### Problem statement
The full listing, copied exactly and free of pictures, is the expected reply.

### Records supplied
*** Block opens ***

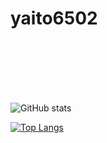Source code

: # yaito6502

<br>
<br>
<br>
<br>
<br>

![GitHub stats](https://github-readme-stats-hosting-2948.vercel.app/api?username=yaito6502&count_private=true&show_icons=true&theme=tokyonight)

[![Top Langs](https://github-readme-stats.vercel.app/api/top-langs/?username=yaito6502&layout=compact&count_private=true)](https://github.com/anuraghazra/github-readme-stats)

*** Block closes ***

### Result of this task
Source code

: # yaito6502

<br>
<br>
<br>
<br>
<br>

![GitHub stats](https://github-readme-stats-hosting-2948.vercel.app/api?username=yaito6502&count_private=true&show_icons=true&theme=tokyonight)

[![Top Langs](https://github-readme-stats.vercel.app/api/top-langs/?username=yaito6502&layout=compact&count_private=true)](https://github.com/anuraghazra/github-readme-stats)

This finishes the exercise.